Namun dari semua kontrak itu, jarang sekali dibahas hal-hal yang harus dosen lakukan. Tidak pernah ada dalam kontrak misalnya, jika dosen tidak hadir lebih dari tiga kali, maka dosen tidak boleh mengadakan UAS. Atau, jika dosen terlambat lebih 15 menit, maka dosen tidak boleh memberi perkuliahan. Hal-hal seperti itu, biasanya jarang terjadi.
Bukan cuma dosen yang jarang masuk dan sering telat, ada juga dosen yang sepanjang mata kuliah cuma membebankan tugas, menyuruh mahasiswnya hanya berdiskusi, kemudian memberi mereka nilai. Belum lagi dosen-dosen yang mengganti jadwal kuliah dengan alasan sibuk. Memangnya cuma dosen saja yang punya aktivitas lain.
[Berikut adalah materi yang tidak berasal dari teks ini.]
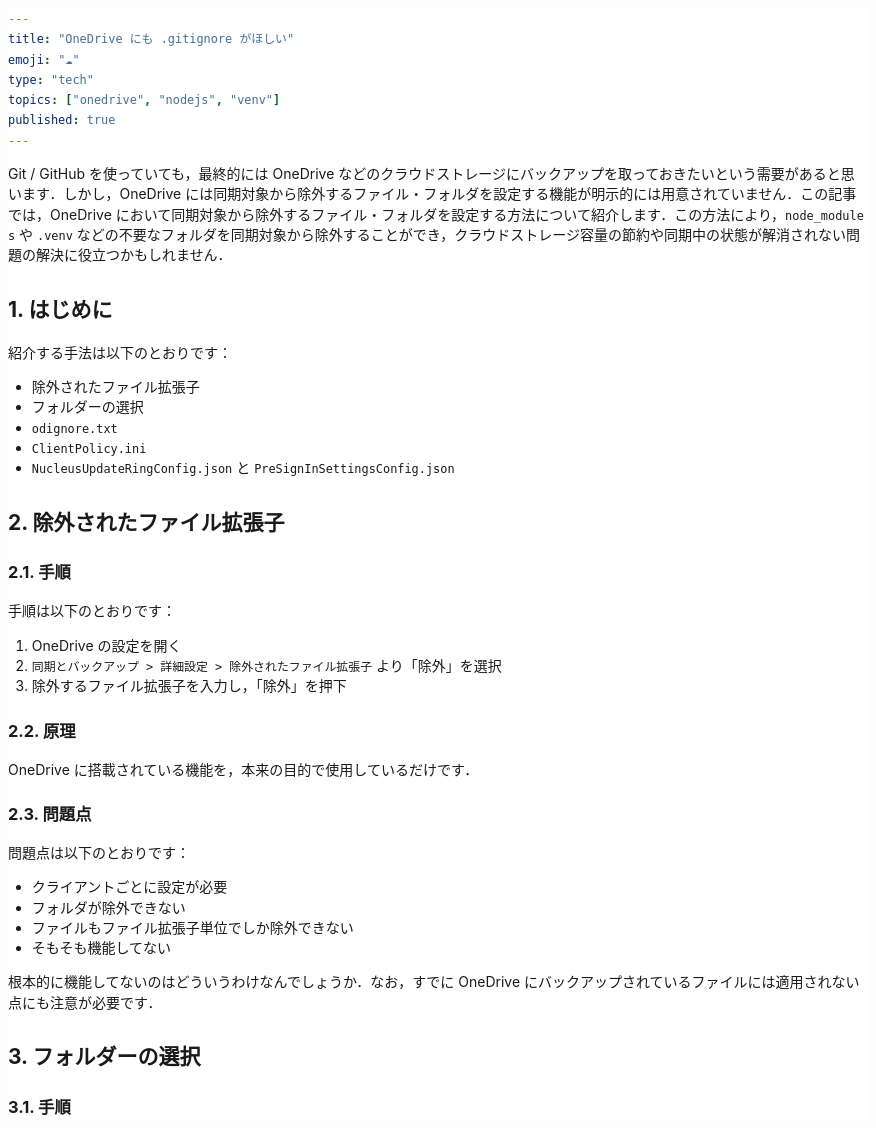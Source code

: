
 ```yaml
---
title: "OneDrive にも .gitignore がほしい"
emoji: "☁"
type: "tech"
topics: ["onedrive", "nodejs", "venv"]
published: true
---
```


Git / GitHub を使っていても，最終的には OneDrive などのクラウドストレージにバックアップを取っておきたいという需要があると思います．しかし，OneDrive には同期対象から除外するファイル・フォルダを設定する機能が明示的には用意されていません．この記事では，OneDrive において同期対象から除外するファイル・フォルダを設定する方法について紹介します．この方法により，`node_modules` や `.venv` などの不要なフォルダを同期対象から除外することができ，クラウドストレージ容量の節約や同期中の状態が解消されない問題の解決に役立つかもしれません．

## 1. はじめに

紹介する手法は以下のとおりです：

- 除外されたファイル拡張子
- フォルダーの選択
- `odignore.txt`
- `ClientPolicy.ini`
- `NucleusUpdateRingConfig.json` と `PreSignInSettingsConfig.json`

## 2. 除外されたファイル拡張子

### 2.1. 手順

手順は以下のとおりです：

1. OneDrive の設定を開く
2. `同期とバックアップ > 詳細設定 > 除外されたファイル拡張子` より「除外」を選択
3. 除外するファイル拡張子を入力し，「除外」を押下

### 2.2. 原理

OneDrive に搭載されている機能を，本来の目的で使用しているだけです．

### 2.3. 問題点

問題点は以下のとおりです：

- クライアントごとに設定が必要
- フォルダが除外できない
- ファイルもファイル拡張子単位でしか除外できない
- そもそも機能してない

根本的に機能してないのはどういうわけなんでしょうか．なお，すでに OneDrive にバックアップされているファイルには適用されない点にも注意が必要です．

## 3. フォルダーの選択

### 3.1. 手順
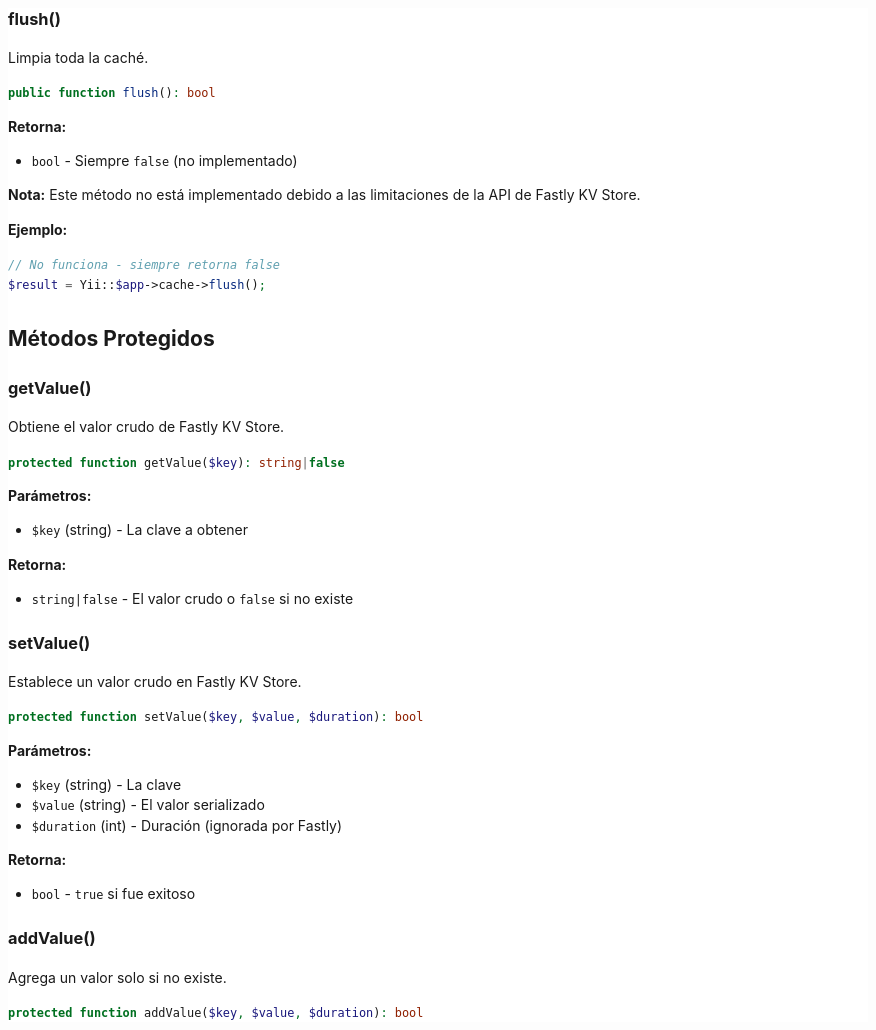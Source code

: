 ### flush()

Limpia toda la caché.

```php
public function flush(): bool
```

**Retorna:**
- `bool` - Siempre `false` (no implementado)

**Nota:**
Este método no está implementado debido a las limitaciones de la API de Fastly KV Store.

**Ejemplo:**
```php
// No funciona - siempre retorna false
$result = Yii::$app->cache->flush();
```

## Métodos Protegidos

### getValue()

Obtiene el valor crudo de Fastly KV Store.

```php
protected function getValue($key): string|false
```

**Parámetros:**
- `$key` (string) - La clave a obtener

**Retorna:**
- `string|false` - El valor crudo o `false` si no existe

### setValue()

Establece un valor crudo en Fastly KV Store.

```php
protected function setValue($key, $value, $duration): bool
```

**Parámetros:**
- `$key` (string) - La clave
- `$value` (string) - El valor serializado
- `$duration` (int) - Duración (ignorada por Fastly)

**Retorna:**
- `bool` - `true` si fue exitoso

### addValue()

Agrega un valor solo si no existe.

```php
protected function addValue($key, $value, $duration): bool
```
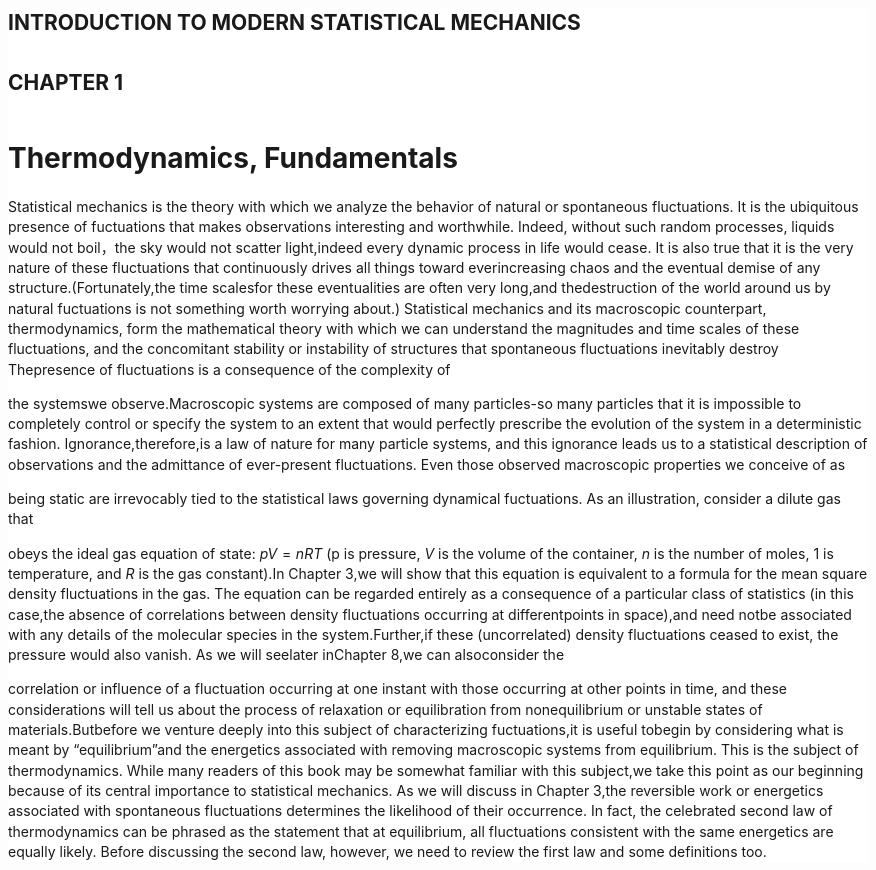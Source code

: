 ## INTRODUCTION TO MODERN STATISTICAL MECHANICS



## CHAPTER 1

# Thermodynamics, Fundamentals

Statistical mechanics is the theory with which we analyze the behavior of natural or spontaneous fluctuations. It is the ubiquitous presence of fuctuations that makes observations interesting and worthwhile. Indeed, without such random processes, liquids would not boil，the sky would not scatter light,indeed every dynamic process in life would cease. It is also true that it is the very nature of these fluctuations that continuously drives all things toward everincreasing chaos and the eventual demise of any structure.(Fortunately,the time scalesfor these eventualities are often very long,and thedestruction of the world around us by natural fuctuations is not something worth worrying about.) Statistical mechanics and its macroscopic counterpart, thermodynamics, form the mathematical theory with which we can understand the magnitudes and time scales of these fluctuations, and the concomitant stability or instability of structures that spontaneous fluctuations inevitably destroy Thepresence of fluctuations is a consequence of the complexity of

the systemswe observe.Macroscopic systems are composed of many particles-so many particles that it is impossible to completely control or specify the system to an extent that would perfectly prescribe the evolution of the system in a deterministic fashion. Ignorance,therefore,is a law of nature for many particle systems, and this ignorance leads us to a statistical description of observations and the admittance of ever-present fluctuations. Even those observed macroscopic properties we conceive of as

being static are irrevocably tied to the statistical laws governing dynamical fuctuations. As an illustration, consider a dilute gas that

obeys the ideal gas equation of state: $pV=nRT$ (p is pressure, $V$ is the volume of the container, $n$ is the number of moles, 1 is temperature, and $R$ is the gas constant).In Chapter 3,we will show that this equation is equivalent to a formula for the mean square density fluctuations in the gas. The equation can be regarded entirely as a consequence of a particular class of statistics (in this case,the absence of correlations between density fluctuations occurring at differentpoints in space),and need notbe associated with any details of the molecular species in the system.Further,if these (uncorrelated) density fluctuations ceased to exist, the pressure would also vanish. As we will seelater inChapter 8,we can alsoconsider the

correlation or influence of a fluctuation occurring at one instant with those occurring at other points in time, and these considerations will tell us about the process of relaxation or equilibration from nonequilibrium or unstable states of materials.Butbefore we venture deeply into this subject of characterizing fuctuations,it is useful tobegin by considering what is meant by “equilibrium”and the energetics associated with removing macroscopic systems from equilibrium. This is the subject of thermodynamics. While many readers of this book may be somewhat familiar with this subject,we take this point as our beginning because of its central importance to statistical mechanics. As we will discuss in Chapter 3,the reversible work or energetics associated with spontaneous fluctuations determines the likelihood of their occurrence. In fact, the celebrated second law of thermodynamics can be phrased as the statement that at equilibrium, all fluctuations consistent with the same energetics are equally likely. Before discussing the second law, however, we need to review the first law and some definitions too.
Memang, tidak semua dosen berlaku seperti itu. Ada juga dosen yang taat mengajar. Tapi jangan lupakan keberadaan dosen-dosen korup macam tadi. Ingat, karena nila setitik, rusak susu sebelangga. Jadi, jangan salahkan mahasiswa menggosip di belakang jika masih ada dosen yang korup.
Permasalahannya, pihak kampus masih saja alpa dengan hal-hal seperti ini. Ketimbang memperbaiki kualitas dosen, kampus lebih suka menggenjot International Organization for Standardization (ISO) kampus agar masuk jajaran kampus kelas dunia.
Ya, zaman memang sudah berubah. Sudah sangat jarang —atau bahkan tak ada— mahasiswa macam Gie yang berani menentang dosen. Kebanyakan mahasiswa lebih suka manut agar bisa lulus ketimbang mengomentari pendapat dosen dan tidak lagi diperbolehkan masuk kelas. Ingat, sekarang kuliah cuma dibatasi 5 tahun, Soe Hok Gie enak boleh lulus 7 tahun.
Jadi, bagi mahasiswa yang lebih suka manut sama dosen, ada baiknya tidak banyak bisik-bisik di belakang dosen. Selain karena ngegosipin orang itu tidak diperbolehkan Nabi Muhammad, bergunjing juga tidak akan menyelesaikan masalah. Yang ada dapat dosa. Ingatlah, hanya orang yang berani menyatakan perasaan yang bisa jadian. Dan hanya mereka yang berani menuntut haknyalah, yang pantas diberikan keadilan.